Por sectores, Salud es el que presenta el mayor aumento, creciendo 3 puntos del PIB entre 2005 y 2026, al pasar de 2,6% a 5,6% del PIB. Educación aumentó 1,7 puntos y Protección Social 0,7 puntos, mientras que el resto de los sectores se mantuvo prácticamente estable. En paralelo, el gasto en intereses de la deuda subió desde 0,4% del PIB a 1,2% del PIB en 2024.

El informe atribuye este crecimiento a reformas estructurales relevantes, como la ampliación del régimen Auge/Ges, la modernización de la infraestructura hospitalaria y el financiamiento del sistema de salud. En educación, destacan la gratuidad en la educación superior, la expansión de la educación parvularia, la Subvención Escolar Preferencial y la implementación de la carrera docente. En pensiones, la expansión del Pilar Solidario y la Pensión Garantizada Universal (PGU) ha elevado significativamente el gasto fiscal.

En la segunda parte del documento, la Dipres identifica los principales factores que presionarán el gasto público en el futuro, siendo el más relevante el cambio demográfico. Chile enfrenta un acelerado proceso de envejecimiento: la población de 65 años o más pasará de representar un 8% en 2021 a un 25% en 2050, mientras que los menores de 15 años disminuirán desde un 27% a un 14%. Esto implicará una reducción de la población económicamente activa, que caerá del 65% al 61% hacia mediados de siglo.

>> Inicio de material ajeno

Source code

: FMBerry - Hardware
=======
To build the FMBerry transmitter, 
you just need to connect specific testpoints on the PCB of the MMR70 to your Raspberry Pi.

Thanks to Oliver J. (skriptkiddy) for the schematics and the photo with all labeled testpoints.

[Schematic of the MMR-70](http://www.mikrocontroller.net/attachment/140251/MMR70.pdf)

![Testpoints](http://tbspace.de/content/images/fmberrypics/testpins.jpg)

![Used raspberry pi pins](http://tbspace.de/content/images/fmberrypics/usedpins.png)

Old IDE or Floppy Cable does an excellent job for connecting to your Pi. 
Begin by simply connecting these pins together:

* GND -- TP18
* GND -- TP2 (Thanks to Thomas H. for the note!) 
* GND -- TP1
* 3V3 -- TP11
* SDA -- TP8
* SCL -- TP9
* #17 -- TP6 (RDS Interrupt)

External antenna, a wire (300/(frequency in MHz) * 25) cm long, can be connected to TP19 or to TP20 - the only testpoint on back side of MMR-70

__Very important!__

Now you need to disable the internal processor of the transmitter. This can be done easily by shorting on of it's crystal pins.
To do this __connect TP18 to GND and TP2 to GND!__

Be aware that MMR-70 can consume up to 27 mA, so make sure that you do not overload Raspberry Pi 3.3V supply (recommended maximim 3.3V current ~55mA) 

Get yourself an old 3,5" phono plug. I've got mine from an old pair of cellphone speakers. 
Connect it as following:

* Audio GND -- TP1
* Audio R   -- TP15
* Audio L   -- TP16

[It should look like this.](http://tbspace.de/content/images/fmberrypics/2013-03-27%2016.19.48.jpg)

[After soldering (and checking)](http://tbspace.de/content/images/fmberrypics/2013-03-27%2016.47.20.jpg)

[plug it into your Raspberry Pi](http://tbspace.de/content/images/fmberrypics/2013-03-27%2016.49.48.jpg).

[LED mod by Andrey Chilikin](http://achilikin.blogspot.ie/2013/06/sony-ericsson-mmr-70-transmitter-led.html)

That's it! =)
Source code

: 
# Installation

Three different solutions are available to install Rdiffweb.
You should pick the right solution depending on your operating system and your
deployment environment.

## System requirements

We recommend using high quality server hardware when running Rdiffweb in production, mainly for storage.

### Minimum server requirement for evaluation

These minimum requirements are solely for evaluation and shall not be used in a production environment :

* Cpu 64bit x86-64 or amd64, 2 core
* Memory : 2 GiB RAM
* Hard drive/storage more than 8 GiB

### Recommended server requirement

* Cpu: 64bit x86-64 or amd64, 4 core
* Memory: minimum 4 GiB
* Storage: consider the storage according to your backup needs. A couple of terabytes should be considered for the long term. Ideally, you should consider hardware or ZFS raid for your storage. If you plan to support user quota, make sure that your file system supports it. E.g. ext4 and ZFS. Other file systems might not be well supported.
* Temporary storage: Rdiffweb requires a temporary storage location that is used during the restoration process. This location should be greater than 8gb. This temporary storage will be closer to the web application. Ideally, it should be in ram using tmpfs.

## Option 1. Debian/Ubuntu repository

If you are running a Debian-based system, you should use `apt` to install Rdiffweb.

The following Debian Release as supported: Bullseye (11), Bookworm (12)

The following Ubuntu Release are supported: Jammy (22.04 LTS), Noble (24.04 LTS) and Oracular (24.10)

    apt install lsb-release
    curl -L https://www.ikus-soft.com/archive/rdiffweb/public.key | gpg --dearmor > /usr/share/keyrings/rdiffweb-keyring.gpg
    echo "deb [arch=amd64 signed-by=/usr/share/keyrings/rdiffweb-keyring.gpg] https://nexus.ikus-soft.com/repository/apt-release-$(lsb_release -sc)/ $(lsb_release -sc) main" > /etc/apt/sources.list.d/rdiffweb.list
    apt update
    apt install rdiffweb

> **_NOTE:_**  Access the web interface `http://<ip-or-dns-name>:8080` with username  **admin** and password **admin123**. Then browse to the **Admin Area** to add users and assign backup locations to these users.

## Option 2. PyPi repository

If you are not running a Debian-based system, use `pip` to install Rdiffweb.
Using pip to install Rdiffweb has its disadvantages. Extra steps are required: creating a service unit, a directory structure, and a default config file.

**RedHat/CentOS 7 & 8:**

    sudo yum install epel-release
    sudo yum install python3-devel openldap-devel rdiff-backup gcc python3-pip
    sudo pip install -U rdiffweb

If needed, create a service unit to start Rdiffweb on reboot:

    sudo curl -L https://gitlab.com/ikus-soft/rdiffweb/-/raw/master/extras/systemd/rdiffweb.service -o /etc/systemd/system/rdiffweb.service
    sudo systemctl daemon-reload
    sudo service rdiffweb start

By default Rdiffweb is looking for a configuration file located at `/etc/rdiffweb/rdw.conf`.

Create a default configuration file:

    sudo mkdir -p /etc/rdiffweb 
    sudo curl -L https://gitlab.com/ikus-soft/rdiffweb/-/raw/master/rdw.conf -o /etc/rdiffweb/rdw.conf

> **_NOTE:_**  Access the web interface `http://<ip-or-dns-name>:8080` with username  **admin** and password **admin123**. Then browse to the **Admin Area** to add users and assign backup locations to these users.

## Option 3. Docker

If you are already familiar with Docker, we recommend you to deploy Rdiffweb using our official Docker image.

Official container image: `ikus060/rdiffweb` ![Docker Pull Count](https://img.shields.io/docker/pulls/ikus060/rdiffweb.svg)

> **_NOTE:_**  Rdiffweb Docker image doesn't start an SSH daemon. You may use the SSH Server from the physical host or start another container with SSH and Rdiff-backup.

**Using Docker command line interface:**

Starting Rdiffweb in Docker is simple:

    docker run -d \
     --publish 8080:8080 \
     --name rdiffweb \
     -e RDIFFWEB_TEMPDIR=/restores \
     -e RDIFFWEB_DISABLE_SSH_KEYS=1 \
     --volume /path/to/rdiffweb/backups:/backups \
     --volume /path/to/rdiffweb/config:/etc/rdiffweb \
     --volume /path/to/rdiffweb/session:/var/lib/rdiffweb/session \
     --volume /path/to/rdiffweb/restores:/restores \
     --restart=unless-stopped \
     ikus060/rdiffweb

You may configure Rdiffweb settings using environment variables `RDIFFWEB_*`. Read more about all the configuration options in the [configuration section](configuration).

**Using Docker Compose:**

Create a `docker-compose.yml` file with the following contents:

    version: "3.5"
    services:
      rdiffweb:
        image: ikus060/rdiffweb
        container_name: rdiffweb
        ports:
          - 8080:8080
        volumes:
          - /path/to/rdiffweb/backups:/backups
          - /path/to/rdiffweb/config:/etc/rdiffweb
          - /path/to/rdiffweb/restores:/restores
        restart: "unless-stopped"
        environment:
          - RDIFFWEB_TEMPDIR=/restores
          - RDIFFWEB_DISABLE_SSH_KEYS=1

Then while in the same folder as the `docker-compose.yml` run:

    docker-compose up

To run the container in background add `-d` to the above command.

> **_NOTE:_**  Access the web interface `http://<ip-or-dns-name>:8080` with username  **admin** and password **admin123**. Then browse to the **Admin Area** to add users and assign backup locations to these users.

A ello se suma el aumento de la esperanza de vida, que pasó de 74,1 años en 1992 a 81 años en 2021, con una proyección de 4,4 años adicionales al 2050. Según el informe, la población mayor de 80 años crecerá en un 204% entre 2024 y 2050, acercándose a los 2 millones de personas.

Descontando el servicio de la deuda, el gasto primario del Gobierno Central alcanzaría en 2050 los $139.083.370 millones, lo que representa un crecimiento de 70% respecto del gasto contemplado en el proyecto de Ley de Presupuestos 2026.

Hacia 2050, el Ministerio de Salud concentraría el 40% del gasto total, seguido por Trabajo y Previsión Social con un 20%, reflejando la mayor demanda por atenciones de salud y beneficios previsionales. Salud pasará de representar 5,6% del PIB a 12% del PIB, mientras que Trabajo aumentará de 5% a 5,9% del PIB. En pensiones, el gasto en PGU crecería un 93%, alcanzando $15.500.000 millones, equivalentes a 3,2% del PIB.

En contraste, el Ministerio de Educación reduciría su participación en el gasto total, desde un 20% en 2026 a un 14% en 2050, aunque el gasto total del sector igualmente aumentaría un 15%, con un mayor énfasis en educación superior.

En conjunto, el informe proyecta que el gasto primario del Gobierno Central –excluyendo intereses de la deuda– aumentará desde cerca del 25% del PIB en 2026 hasta alrededor del 29,7% del PIB en 2050. “Esta trayectoria implica que el Estado deberá enfrentar mayores demandas presupuestarias y fortalecer sus ingresos, sus mecanismos de corrección fiscal y su disciplina en la contención del gasto estructural”, concluye el documento.